The Philippines–Turkey relations are the bilateral relations between the Republic of the Philippines and the Republic of Türkiye. The Philippines has an embassy in Ankara and a consulate general in Istanbul, while Turkey has an embassy in Manila.

==History==
The Turkish people and Filipinos had relations even before the establishment of the modern nations of Turkey and the Philippines. During Ottoman times people from Luzon, Philippines (Lucoes) were employed by the Turkish. The nephew of the Ottoman Viceroy to Egypt, admiral Heredim Mafamede employed Lucoes in the war against the Portuguese in the Indian Ocean since they appointed one Lucoes named Sapetu Diraja as commander of the Muslim forces over in Aceh, Sumatra, their vassal-state in Southeast Asia. The Lucoes were a partially Islamized people with dual allegiance to Portugal as one was also appointed as administrator in Portuguese-Malacca (Regimo Diraja), as well as Turkey, since some were employed in the Ottoman Caliphate's armies in the Orient, consequently, both fighting with and against Muslims. Pigafetta notes that one of them was in command of the Brunei fleet in 1521. However, the Lucoes shifted their allegiance to Spain (An enemy of the Ottomans) after their homeland, Luzon island, was invaded by Spaniards who had sailed from Latin America. The Spanish together with their Visayan and Latin American soldiers supported the non-Muslim faction in Luzon, Pagan-Hindu Tondo against Muslim Manila, to cement their hold in the archipelago against Muslim interests. Until their eventual war of independence against Spain, the colony of the Philippines was generally hostile to Turkish interests.

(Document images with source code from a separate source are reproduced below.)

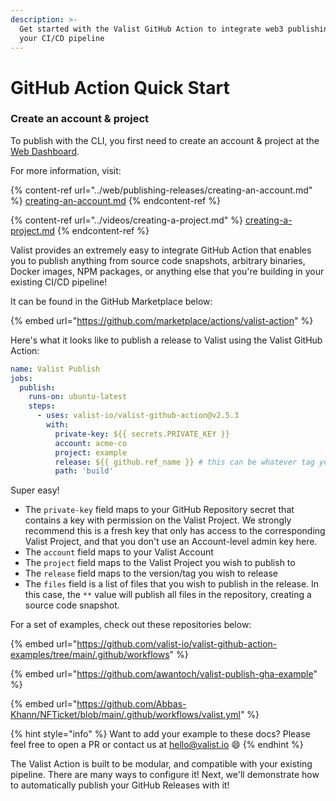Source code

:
 ```yaml
---
description: >-
  Get started with the Valist GitHub Action to integrate web3 publishing into
  your CI/CD pipeline
---
```


# GitHub Action Quick Start

### Create an account & project

To publish with the CLI, you first need to create an account & project at the [Web Dashboard](https://app.valist.io).

For more information, visit:

{% content-ref url="../web/publishing-releases/creating-an-account.md" %}
[creating-an-account.md](../web/publishing-releases/creating-an-account.md)
{% endcontent-ref %}

{% content-ref url="../videos/creating-a-project.md" %}
[creating-a-project.md](../videos/creating-a-project.md)
{% endcontent-ref %}

Valist provides an extremely easy to integrate GitHub Action that enables you to publish anything from source code snapshots, arbitrary binaries, Docker images, NPM packages, or anything else that you're building in your existing CI/CD pipeline!

It can be found in the GitHub Marketplace below:

{% embed url="https://github.com/marketplace/actions/valist-action" %}

Here's what it looks like to publish a release to Valist using the Valist GitHub Action:

```yaml
name: Valist Publish
jobs:
  publish:
    runs-on: ubuntu-latest
    steps:
      - uses: valist-io/valist-github-action@v2.5.3
        with:
          private-key: ${{ secrets.PRIVATE_KEY }}
          account: acme-co
          project: example
          release: ${{ github.ref_name }} # this can be whatever tag you wish to use
          path: 'build'
```

Super easy!

* The `private-key` field maps to your GitHub Repository secret that contains a key with permission on the Valist Project. We strongly recommend this is a fresh key that only has access to the corresponding Valist Project, and that you don't use an Account-level admin key here.
* The `account` field maps to your Valist Account
* The `project` field maps to the Valist Project you wish to publish to
* The `release` field maps to the version/tag you wish to release
* The `files` field is a list of files that you wish to publish in the release. In this case, the `**` value will publish all files in the repository, creating a source code snapshot.

For a set of examples, check out these repositories below:

{% embed url="https://github.com/valist-io/valist-github-action-examples/tree/main/.github/workflows" %}

{% embed url="https://github.com/awantoch/valist-publish-gha-example" %}

{% embed url="https://github.com/Abbas-Khann/NFTicket/blob/main/.github/workflows/valist.yml" %}

{% hint style="info" %}
Want to add your example to these docs? Please feel free to open a PR or contact us at hello@valist.io 😄
{% endhint %}

The Valist Action is built to be modular, and compatible with your existing pipeline. There are many ways to configure it! Next, we'll demonstrate how to automatically publish your GitHub Releases with it!
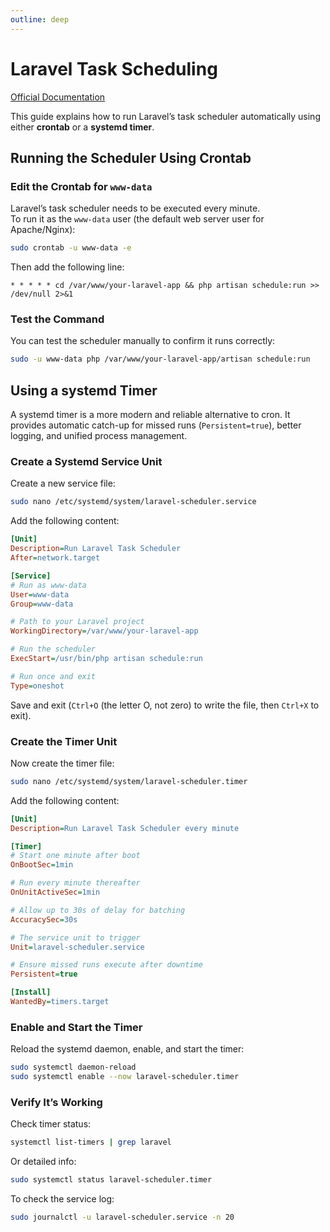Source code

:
 ```yaml
---
outline: deep
---
```


# Laravel Task Scheduling

[Official Documentation](https://laravel.com/docs/scheduling)

This guide explains how to run Laravel’s task scheduler automatically using either **crontab** or a **systemd timer**.

## Running the Scheduler Using Crontab

### Edit the Crontab for `www-data`

Laravel’s task scheduler needs to be executed every minute.  
To run it as the `www-data` user (the default web server user for Apache/Nginx):

```bash
sudo crontab -u www-data -e
```

Then add the following line:

```
* * * * * cd /var/www/your-laravel-app && php artisan schedule:run >> /dev/null 2>&1
```

### Test the Command

You can test the scheduler manually to confirm it runs correctly:

```bash
sudo -u www-data php /var/www/your-laravel-app/artisan schedule:run
```

## Using a systemd Timer

A systemd timer is a more modern and reliable alternative to cron.
It provides automatic catch-up for missed runs (`Persistent=true`), better logging, and unified process management.

### Create a Systemd Service Unit

Create a new service file:

```bash
sudo nano /etc/systemd/system/laravel-scheduler.service
```

Add the following content:

```ini
[Unit]
Description=Run Laravel Task Scheduler
After=network.target

[Service]
# Run as www-data
User=www-data
Group=www-data

# Path to your Laravel project
WorkingDirectory=/var/www/your-laravel-app

# Run the scheduler
ExecStart=/usr/bin/php artisan schedule:run

# Run once and exit
Type=oneshot
```

Save and exit (`Ctrl+O` (the letter O, not zero) to write the file, then `Ctrl+X` to exit).

### Create the Timer Unit

Now create the timer file:

```bash
sudo nano /etc/systemd/system/laravel-scheduler.timer
```

Add the following content:

```ini
[Unit]
Description=Run Laravel Task Scheduler every minute

[Timer]
# Start one minute after boot
OnBootSec=1min

# Run every minute thereafter
OnUnitActiveSec=1min

# Allow up to 30s of delay for batching
AccuracySec=30s

# The service unit to trigger
Unit=laravel-scheduler.service

# Ensure missed runs execute after downtime
Persistent=true

[Install]
WantedBy=timers.target
```

### Enable and Start the Timer

Reload the systemd daemon, enable, and start the timer:

```bash
sudo systemctl daemon-reload
sudo systemctl enable --now laravel-scheduler.timer
```

### Verify It’s Working

Check timer status:

```bash
systemctl list-timers | grep laravel
```

Or detailed info:

```bash
sudo systemctl status laravel-scheduler.timer
```

To check the service log:

```bash
sudo journalctl -u laravel-scheduler.service -n 20
```
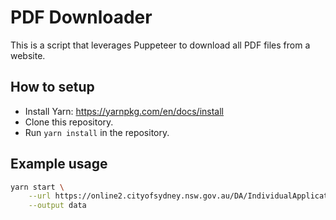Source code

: # PDF Downloader

This is a script that leverages Puppeteer to download all PDF files from a website.

## How to setup

- Install Yarn: https://yarnpkg.com/en/docs/install
- Clone this repository.
- Run `yarn install` in the repository.

## Example usage

```sh
yarn start \
    --url https://online2.cityofsydney.nsw.gov.au/DA/IndividualApplication?tpklapappl=1440108 \
    --output data
```
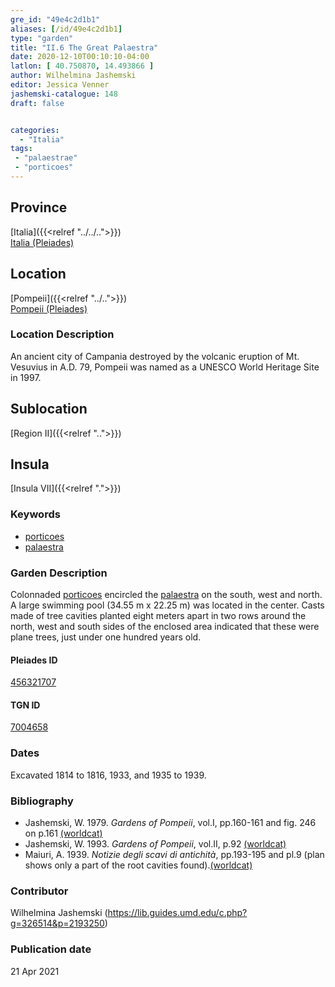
 ```yaml
---
gre_id: "49e4c2d1b1"
aliases: [/id/49e4c2d1b1]
type: "garden"
title: "II.6 The Great Palaestra"
date: 2020-12-10T00:10:10-04:00
latlon: [ 40.750870, 14.493866 ]
author: Wilhelmina Jashemski
editor: Jessica Venner
jashemski-catalogue: 148
draft: false


categories:
  - "Italia"
tags:
 - "palaestrae"
 - "porticoes"
---
```


## Province
[Italia]({{<relref "../../..">}}) \
[Italia (Pleiades)](https://pleiades.stoa.org/places/1052)

## Location
[Pompeii]({{<relref "../..">}}) \
[Pompeii (Pleiades)](https://pleiades.stoa.org/places/433032)


### Location Description
An ancient city of Campania destroyed by the volcanic eruption of Mt. Vesuvius in A.D. 79, Pompeii was named as a UNESCO World Heritage Site in 1997.

## Sublocation
[Region II]({{<relref "..">}})
## Insula
[Insula VII]({{<relref ".">}})


### Keywords
 - [porticoes](http://vocab.getty.edu/page/aat/300004145)
 - [palaestra](http://vocab.getty.edu/page/aat/300007301)


### Garden Description
Colonnaded [porticoes](http://vocab.getty.edu/page/aat/300004145) encircled the [palaestra](http://vocab.getty.edu/page/aat/300007301) on the south, west and north. A large swimming pool (34.55 m x 22.25 m) was located in the center. Casts made of tree cavities planted eight meters apart in two rows around the north, west and south sides of the enclosed area indicated that these were plane trees, just under one hundred years old.

<!--### Plans
{{< image src="../../fig._61,_plan_of_region_ii,_insula_vii.png" alt="Fig. 61, Plan of Region II, insula vii, plan in Maiuri, NSc(1939), pl.9" title="Fig. 61, Plan of Region II, insula vii, plan in Maiuri, NSc(1939), pl.9" >}}-->

#### Pleiades ID
[456321707](https://pleiades.stoa.org/places/456321707)

#### TGN ID
[7004658](http://vocab.getty.edu/page/tgn/7004658)

### Dates
Excavated 1814 to 1816, 1933, and 1935 to 1939.

### Bibliography
* Jashemski, W. 1979. *Gardens of Pompeii*, vol.I, pp.160-161 and fig. 246 on p.161  [(worldcat)](http://www.worldcat.org/oclc/884024123)
* Jashemski, W. 1993. *Gardens of Pompeii*, vol.II, p.92 [(worldcat)](http://www.worldcat.org/oclc/921816405)
* Maiuri, A. 1939. *Notizie degli scavi di antichità*, pp.193-195 and pl.9 (plan shows only a part of the root cavities found).[(worldcat)](http://www.worldcat.org/oclc/1646037)


### Contributor
Wilhelmina Jashemski (https://lib.guides.umd.edu/c.php?g=326514&p=2193250)

### Publication date

21 Apr 2021
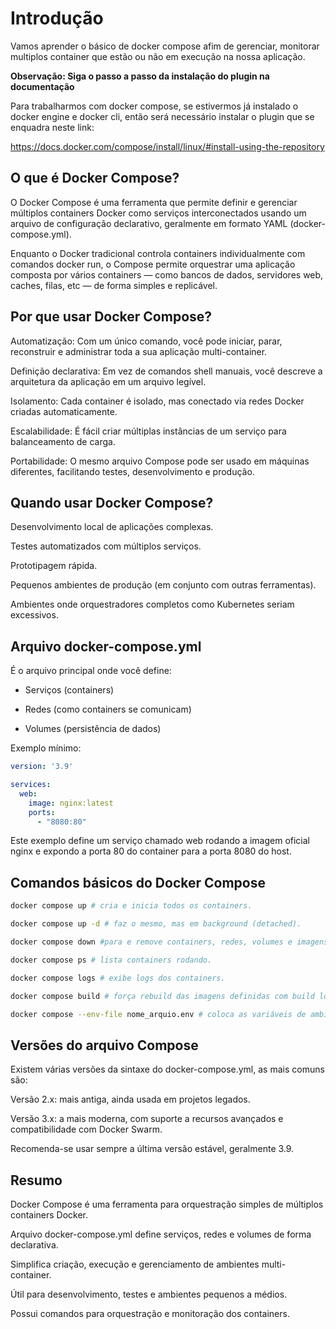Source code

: # Introdução
Vamos aprender o básico de docker compose  afim de gerenciar, monitorar multiplos container que estão ou não em execução na nossa aplicação.

**Observação: Siga o passo a passo da instalação do plugin na documentação**

Para trabalharmos com docker compose, se estivermos já instalado o docker engine e docker cli, então será necessário instalar o plugin que se enquadra neste link:

https://docs.docker.com/compose/install/linux/#install-using-the-repository
 
## O que é Docker Compose?

O Docker Compose é uma ferramenta que permite definir e gerenciar múltiplos containers Docker como serviços interconectados usando um arquivo de configuração declarativo, geralmente em formato YAML (docker-compose.yml).

Enquanto o Docker tradicional controla containers individualmente com comandos docker run, o Compose permite orquestrar uma aplicação composta por vários containers — como bancos de dados, servidores web, caches, filas, etc — de forma simples e replicável.

## Por que usar Docker Compose?

Automatização: Com um único comando, você pode iniciar, parar, reconstruir e administrar toda a sua aplicação multi-container.

Definição declarativa: Em vez de comandos shell manuais, você descreve a arquitetura da aplicação em um arquivo legível.

Isolamento: Cada container é isolado, mas conectado via redes Docker criadas automaticamente.

Escalabilidade: É fácil criar múltiplas instâncias de um serviço para balanceamento de carga.

Portabilidade: O mesmo arquivo Compose pode ser usado em máquinas diferentes, facilitando testes, desenvolvimento e produção.

## Quando usar Docker Compose?

Desenvolvimento local de aplicações complexas.

Testes automatizados com múltiplos serviços.

Prototipagem rápida.

Pequenos ambientes de produção (em conjunto com outras ferramentas).

Ambientes onde orquestradores completos como Kubernetes seriam excessivos.

## Arquivo docker-compose.yml

É o arquivo principal onde você define:

- Serviços (containers)

- Redes (como containers se comunicam)

- Volumes (persistência de dados)

Exemplo mínimo:

```yaml
version: '3.9'

services:
  web:
    image: nginx:latest
    ports:
      - "8080:80"
```

Este exemplo define um serviço chamado web rodando a imagem oficial nginx e expondo a porta 80 do container para a porta 8080 do host.

## Comandos básicos do Docker Compose

```bash
docker compose up # cria e inicia todos os containers.

docker compose up -d # faz o mesmo, mas em background (detached).

docker compose down #para e remove containers, redes, volumes e imagens criadas.

docker compose ps # lista containers rodando.

docker compose logs # exibe logs dos containers.

docker compose build # força rebuild das imagens definidas com build local.

docker compose --env-file nome_arquio.env # coloca as variáveis de ambiente no docker-compose
```

## Versões do arquivo Compose

Existem várias versões da sintaxe do docker-compose.yml, as mais comuns são:

Versão 2.x: mais antiga, ainda usada em projetos legados.

Versão 3.x: a mais moderna, com suporte a recursos avançados e compatibilidade com Docker Swarm.

Recomenda-se usar sempre a última versão estável, geralmente 3.9.

## Resumo

Docker Compose é uma ferramenta para orquestração simples de múltiplos containers Docker.

Arquivo docker-compose.yml define serviços, redes e volumes de forma declarativa.

Simplifica criação, execução e gerenciamento de ambientes multi-container.

Útil para desenvolvimento, testes e ambientes pequenos a médios.

Possui comandos para orquestração e monitoração dos containers.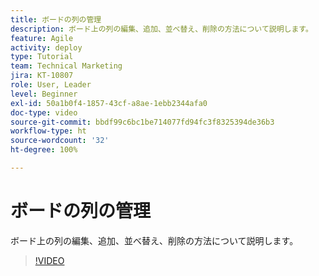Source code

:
 ```yaml
---
title: ボードの列の管理
description: ボード上の列の編集、追加、並べ替え、削除の方法について説明します。
feature: Agile
activity: deploy
type: Tutorial
team: Technical Marketing
jira: KT-10807
role: User, Leader
level: Beginner
exl-id: 50a1b0f4-1857-43cf-a8ae-1ebb2344afa0
doc-type: video
source-git-commit: bbdf99c6bc1be714077fd94fc3f8325394de36b3
workflow-type: ht
source-wordcount: '32'
ht-degree: 100%

---
```


# ボードの列の管理

ボード上の列の編集、追加、並べ替え、削除の方法について説明します。

>[!VIDEO](https://video.tv.adobe.com/v/346570/?quality=12&learn=on&enablevpops=1)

Formal diplomatic relations between the two countries were established on June 13, 1949, on a nonresidence basis with the signing of a Treaty of Friendship. Turkey established its resident embassy in Manila in 1990 with Erhan Yigitbasioglu as the first resident ambassador. The Philippines established its resident embassy in Ankara in October 1991 with Bonifacio Pobre Arribas as the first resident ambassador. Turkey also established an honorary consulate in Cebu in 1992.

==Diplomatic visits==
Then-Philippine President Fidel V. Ramos made a state visit to Turkey in February 1995. Then-Turkish President Süleyman Demirel also made a state visit to the Philippines in February 1999. Then-Philippine President Gloria Macapagal Arroyo also made a state visit to Turkey in September 2009. Turkish Prime Minister Ahmet Davutoğlu travelled to Manila for an official visit in November 2014 to discuss with the peace process with Bangsamoro and threats posed by the Islamic State with President Benigno Aquino III.

==Economic relations==
===Turkish flour trade to the Philippines===
Allegations were raised in 2013 that Turkish flour exporters has been dumping Turkish flour to the Philippines against World Trade Organization policy. Turkish flour was reported to be exported to the Philippines from Turkey at a lower price compared to Philippine local flour.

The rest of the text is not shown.